The Rail Freight Group has called on the Olympic Delivery Authority to increase rail deliveries and halve the number of road deliveries, to the Olympic construction site in Stratford, which it reckons would cut 800,000 truck movements from the area.
The group says that the ODA must be “proactive” in identifying rail-connected consolidation centres around the country and “insist” that suppliers use them.
“Although rail freight has carried a good proportion of bulk materials for the site, there appears to be no ODA policy on sustainability which requires suppliers of other materials, which can satisfactorily be carried by rail, to do so”, says the RFG.
A state-of-the-art logistics terminal has been built on site, but the RFG says that for the Olympics to gain the full sustainability benefit from it, the ODA and its delivery contractors must specify the use of rail-connected consolidation centres around the country to link with the terminal.
RFG chairman Tony Berkeley said: “The ODA appears to think that only bulk materials can effectively be transported by rail.
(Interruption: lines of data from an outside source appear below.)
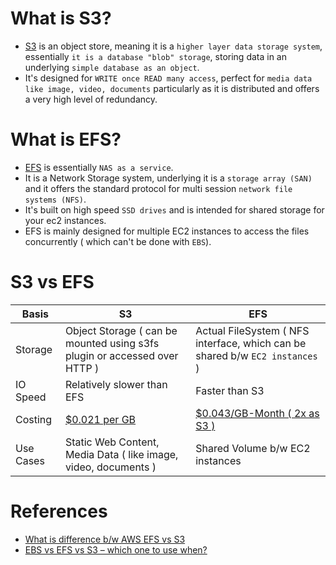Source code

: 
# What is S3?

- [S3](https://aws.amazon.com/s3/) is an object store, meaning it is a `higher layer data storage system`, essentially `it is a database "blob" storage`, storing data in an underlying `simple database as an object`. 
- It's designed for `WRITE once READ many access`, perfect for `media data like image, video, documents` particularly as it is distributed and offers a very high level of redundancy.

# What is EFS?

- [EFS](https://docs.aws.amazon.com/efs/latest/ug/whatisefs.html) is essentially `NAS as a service`.
- It is a Network Storage system, underlying it is a `storage array (SAN)` and it offers the standard protocol for multi session `network file systems (NFS)`.
- It's built on high speed `SSD drives` and is intended for shared storage for your ec2 instances. 
- EFS is mainly designed for multiple EC2 instances to access the files concurrently ( which can't be done with `EBS`).

# S3 vs EFS

Basis                                 | S3                                                                        | EFS                                                                          |
---------------------------------------|---------------------------------------------------------------------------|------------------------------------------------------------------------------|
Storage | Object Storage ( can be mounted using s3fs plugin or accessed over HTTP ) | Actual FileSystem ( NFS interface, which can be shared b/w `EC2 instances` ) |
IO Speed | Relatively slower than EFS                                                | Faster than S3                                                               |
Costing | [$0.021 per GB](https://aws.amazon.com/s3/pricing/)                       | [$0.043/GB-Month ( 2x as S3 )](https://aws.amazon.com/efs/pricing/)          |
Use Cases | Static Web Content, Media Data ( like image, video, documents )           | Shared Volume b/w EC2 instances                                              |

# References
- [What is difference b/w AWS EFS vs S3](https://stackoverflow.com/questions/29573142/what-is-difference-between-aws-efs-and-s3)
- [EBS vs EFS vs S3 – which one to use when?](https://www.justaftermidnight247.com/insights/ebs-efs-and-s3-when-to-use-awss-three-storage-solutions/)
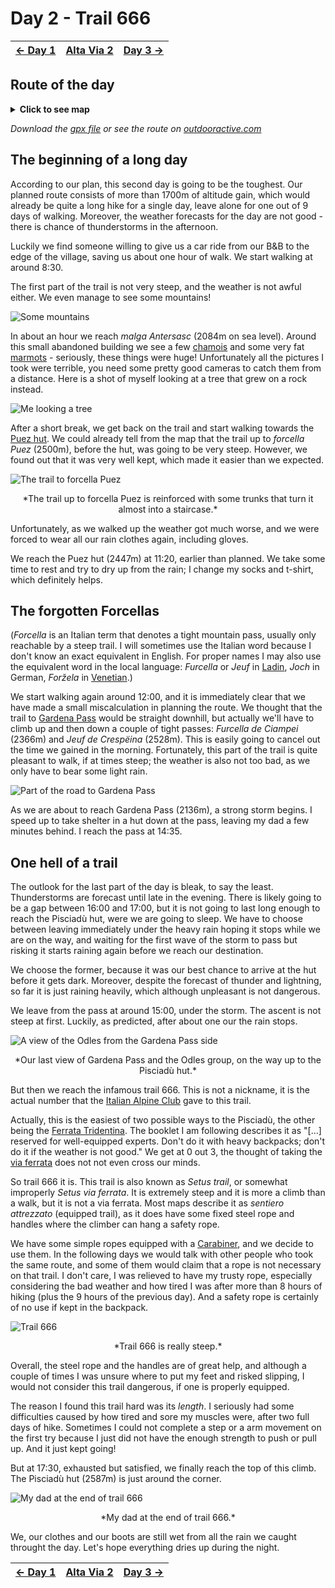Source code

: # Day 2 - Trail 666

|[← Day 1](../day1)|[Alta Via 2](../)|[Day 3 →](../day3)|
|:-|:-:|-:|

## Route of the day

<details>
<summary><strong>Click to see map</strong></summary>
<img src="../img/21-0000-map.png">
</details>

*Download the [gpx file](../gpx/av2-day2.gpx) or see the route on
[outdooractive.com](https://www.outdooractive.com/en/route/hiking-trail/alta-badia/-2025-alta-via-2-day-2/325541331/?share=%7E3zdmlslt%244ossqbcn)*

## The beginning of a long day

According to our plan, this second day is going to be the toughest.
Our planned route consists of more than 1700m of altitude gain, which
would already be quite a long hike for a single day, leave alone for
one out of 9 days of walking. Moreover, the weather forecasts for the
day are not good - there is chance of thunderstorms in the afternoon.

Luckily we find someone willing to give us a car ride from our B&B to
the edge of the village, saving us about one hour of walk. We start
walking at around 8:30.

The first part of the trail is not very steep, and the weather is
not awful either. We even manage to see some mountains!

![Some mountains](../img/21-0900-up.jpg)

In about an hour we reach *malga Antersasc* (2084m on sea
level).  Around this small abandoned building we see a few
[chamois](https://en.wikipedia.org/wiki/Chamois) and some very fat
[marmots](https://en.wikipedia.org/wiki/Marmot) - seriously, these
things were huge! Unfortunately all the pictures I took were terrible,
you need some pretty good cameras to catch them from a distance. Here
is a shot of myself looking at a tree that grew on a rock instead.

![Me looking a tree](../img/21-0923-tree.jpg)

After a short break, we get back on the trail and start walking towards
the [Puez hut](https://www.rifugiopuez.it/en/).  We could already tell
from the map that the trail up to *forcella Puez* (2500m), before the
hut, was going to be very steep. However, we found out that it was very
well kept, which made it easier than we expected.

![The trail to forcella Puez](../img/21-1103-forcella-puez.jpg)
<p align="center">
*The trail up to forcella Puez is reinforced with some trunks that
turn it almost into a staircase.*
</p>

Unfortunately, as we walked up the weather got much worse, and we were
forced to wear all our rain clothes again, including gloves.

We reach the Puez hut (2447m) at 11:20, earlier than planned. We take
some time to rest and try to dry up from the rain; I change my socks
and t-shirt, which definitely helps.

## The forgotten Forcellas

(*Forcella* is an Italian term that denotes a tight mountain pass, usually
only reachable by a steep trail. I will sometimes use the Italian word
because I don't know an exact equivalent in English. For proper names I
may also use the equivalent word in the local language: *Furcella* or
*Jeuf* in [Ladin](https://en.wikipedia.org/wiki/Ladin_language),
*Joch* in German, *Foržela* in
[Venetian](https://en.wikipedia.org/wiki/Venetian_language).)

We start walking again around 12:00, and it is immediately clear that we
have made a small miscalculation in planning the route. We thought
that the trail to [Gardena Pass](https://en.wikipedia.org/wiki/Gardena_Pass)
would be straight downhill, but actually we'll have to climb up and then
down a couple of tight passes: *Furcella de Ciampei* (2366m) and *Jeuf de
Crespëina* (2528m). This is easily going to cancel out the time we gained
in the morning. Fortunately, this part of the trail is quite pleasant to
walk, if at times steep; the weather is also not too bad, as we only have
to bear some light rain.

![Part of the road to Gardena Pass](../img/21-1347-puez-to-gardena.jpg)

As we are about to reach Gardena Pass (2136m), a strong storm begins.
I speed up to take shelter in a hut down at the pass, leaving my dad
a few minutes behind. I reach the pass at 14:35.

## One hell of a trail

The outlook for the last part of the day is bleak, to say the least.
Thunderstorms are forecast until late in the evening. There is likely
going to be a gap between 16:00 and 17:00, but it is not going to last
long enough to reach the Pisciadù hut, were we are going to sleep. We
have to choose between leaving immediately under the heavy rain hoping
it stops while we are on the way, and waiting for the first wave of
the storm to pass but risking it starts raining again before we reach
our destination.

We choose the former, because it was our best chance to arrive at the
hut before it gets dark. Moreover, despite the forecast of thunder and
lightning, so far it is just raining heavily, which although unpleasant
is not dangerous.

We leave from the pass at around 15:00, under the storm. The ascent
is not steep at first.  Luckily, as predicted, after about one our the
rain stops.

![A view of the Odles from the Gardena Pass side](../img/21-1559-gardena.jpg)
<p align="center">
*Our last view of Gardena Pass and the Odles group, on the way up
to the Pisciadù hut.*
<p>

But then we reach the infamous trail 666. This is not a nickname, it
is the actual number that the [Italian Alpine Club](https://www.cai.it/)
gave to this trail.

Actually, this is the easiest of two
possible ways to the Pisciadù, the other being the
[Ferrata Tridentina](https://www.alta-badia.org/en/leisure-activities/climbing-and-mountaineering/brigata-tridentina-route/).
The booklet I am following describes it as "[...] reserved for
well-equipped experts. Don't do it with heavy backpacks; don't do it if
the weather is not good." We get at 0 out 3, the thought of taking the
[via ferrata](https://en.wikipedia.org/wiki/Via_ferrata) does not not
even cross our minds.

So trail 666 it is. This trail is also known as *Setus trail*, or somewhat
improperly *Setus via ferrata*. It is extremely steep and it is more a
climb than a walk, but it is not a via ferrata.  Most maps describe it
as *sentiero attrezzato* (equipped trail), as it does have some fixed
steel rope and handles where the climber can hang a safety rope.

We have some simple ropes equipped with a
[Carabiner](https://en.wikipedia.org/wiki/Carabiner), and we decide to
use them. In the following days we would talk with other people who
took the same route, and some of them would claim that a rope is not
necessary on that trail. I don't care, I was relieved to have my trusty
rope, especially considering the bad weather and how tired I was after
more than 8 hours of hiking (plus the 9 hours of the previous day). And
a safety rope is certainly of no use if kept in the backpack.

![Trail 666](../img/21-1654-trail666.jpg)
<p align="center">*Trail 666 is really steep.*</p>

Overall, the steel rope and the handles are of great help, and although
a couple of times I was unsure where to put my feet and risked slipping,
I would not consider this trail dangerous, if one is properly equipped.

The reason I found this trail hard was its *length*. I seriously had
some difficulties caused by how tired and sore my muscles were, after
two full days of hike. Sometimes I could not complete a step or a arm
movement on the first try because I just did not have the enough strength
to push or pull up. And it just kept going!

But at 17:30, exhausted but satisfied, we finally reach the top of
this climb. The Pisciadù hut (2587m) is just around the corner.

![My dad at the end of trail 666](../img/21-1734-pisciadu.jpg)
<p align="center">*My dad at the end of trail 666.*</p>

We, our clothes and our boots are still wet from all the rain we caught
throught the day. Let's hope everything dries up during the night.

|[← Day 1](../day1)|[Alta Via 2](../)|[Day 3 →](../day3)|
|:-|:-:|-:|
Experience of the Heathrow Terminal 5, Channel Tunnel Rail Link and the Channel Tunnel construction projects has shown that many other building materials, including reinforcing bars, steel and precast concrete sections, to final fix products such as bathrooms, urinals, ironmongery, kitchens, can all be transported by rail in an efficient and cost effective manner.
“The rail freight industry is ready and willing to help, but it needs the ODA to be proactive; it must change its policy urgently if it is to avoid being labelled the ‘High Carbon Games’.